Kakavas filed suit against the Crown Casino in an attempt to recoup some of his losses. In his lawsuit, Kakavas could not appeal to Australian gambling laws because they do not specifically address the issue of how casinos treat problem gamblers. Instead, he and his lawyers claimed that casino staff facilitated and encouraged his pathological betting habits. The casino showered the man with free gifts, and even let him use the casino’s private jet to travel to and from Melbourne. Kakavas claimed the casino was aware of his gambling addiction, and continued to “lure” him even after he signed a self-exclusion order which should have banned him from the casino for life.
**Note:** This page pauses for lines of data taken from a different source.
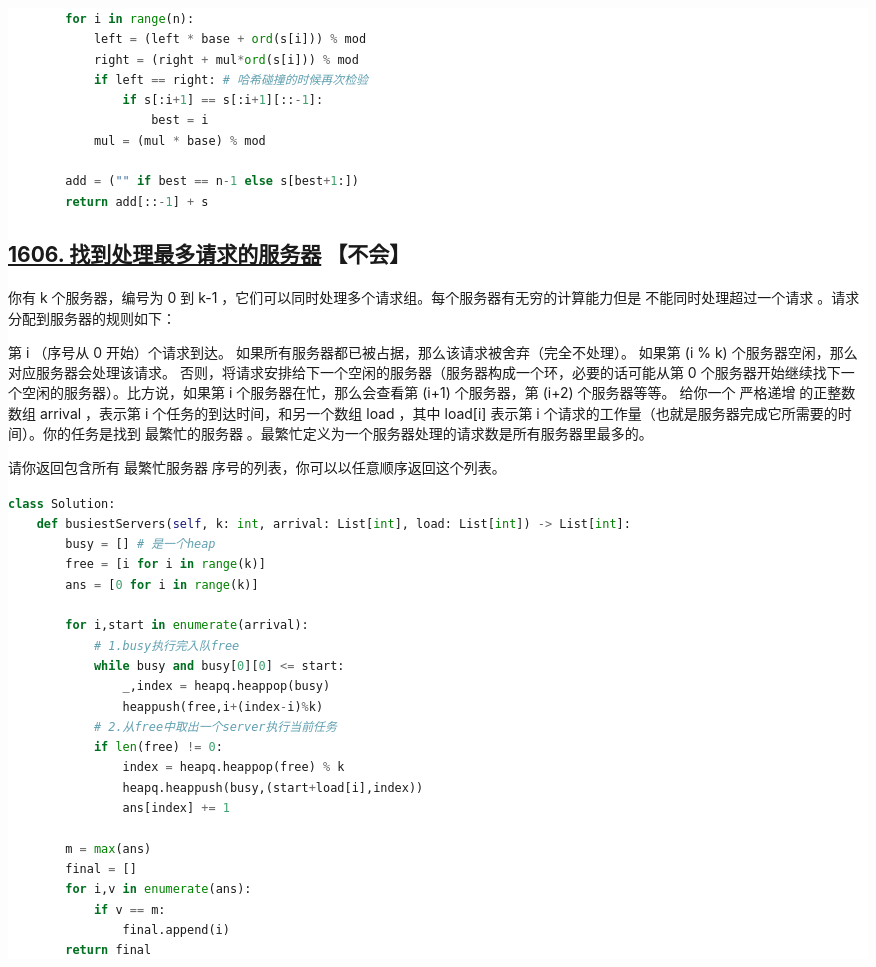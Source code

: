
 ```python
        for i in range(n):
            left = (left * base + ord(s[i])) % mod 
            right = (right + mul*ord(s[i])) % mod 
            if left == right: # 哈希碰撞的时候再次检验
                if s[:i+1] == s[:i+1][::-1]:
                    best = i
            mul = (mul * base) % mod 
        
        add = ("" if best == n-1 else s[best+1:])
        return add[::-1] + s

```

## [1606. 找到处理最多请求的服务器](https://leetcode-cn.com/problems/find-servers-that-handled-most-number-of-requests/) 【不会】

你有 k 个服务器，编号为 0 到 k-1 ，它们可以同时处理多个请求组。每个服务器有无穷的计算能力但是 不能同时处理超过一个请求 。请求分配到服务器的规则如下：

第 i （序号从 0 开始）个请求到达。
如果所有服务器都已被占据，那么该请求被舍弃（完全不处理）。
如果第 (i % k) 个服务器空闲，那么对应服务器会处理该请求。
否则，将请求安排给下一个空闲的服务器（服务器构成一个环，必要的话可能从第 0 个服务器开始继续找下一个空闲的服务器）。比方说，如果第 i 个服务器在忙，那么会查看第 (i+1) 个服务器，第 (i+2) 个服务器等等。
给你一个 严格递增 的正整数数组 arrival ，表示第 i 个任务的到达时间，和另一个数组 load ，其中 load[i] 表示第 i 个请求的工作量（也就是服务器完成它所需要的时间）。你的任务是找到 最繁忙的服务器 。最繁忙定义为一个服务器处理的请求数是所有服务器里最多的。

请你返回包含所有 最繁忙服务器 序号的列表，你可以以任意顺序返回这个列表。

```python
class Solution:
    def busiestServers(self, k: int, arrival: List[int], load: List[int]) -> List[int]:
        busy = [] # 是一个heap
        free = [i for i in range(k)]
        ans = [0 for i in range(k)]

        for i,start in enumerate(arrival):
            # 1.busy执行完入队free
            while busy and busy[0][0] <= start:
                _,index = heapq.heappop(busy)
                heappush(free,i+(index-i)%k)
            # 2.从free中取出一个server执行当前任务
            if len(free) != 0:
                index = heapq.heappop(free) % k 
                heapq.heappush(busy,(start+load[i],index))
                ans[index] += 1
        
        m = max(ans)
        final = []
        for i,v in enumerate(ans):
            if v == m:
                final.append(i)
        return final

```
Supreme Court Judge David Harper ruled on Tuesday that the casino had not in fact taken advantage of the man. Kakavas must now pay back nearly 1 million US dollars that he borrowed from the Crown Casino during his gambling spree. “Crown had no conception of Mr Kakavas as suffering from any kind of relevant disadvantage,” the judge said. Judge Harper called the casino “seriously careless”, but said this fact did not substantiate any claims Kakavas made against the establishment.
As more and more cases like this appear across the globe, it would seem that countries need to amend their gambling laws in order to address the issue. Regardless of legislation, these court cases tend to suggest that most courts are of the opinion that casinos are not responsible for the behavior of their patrons.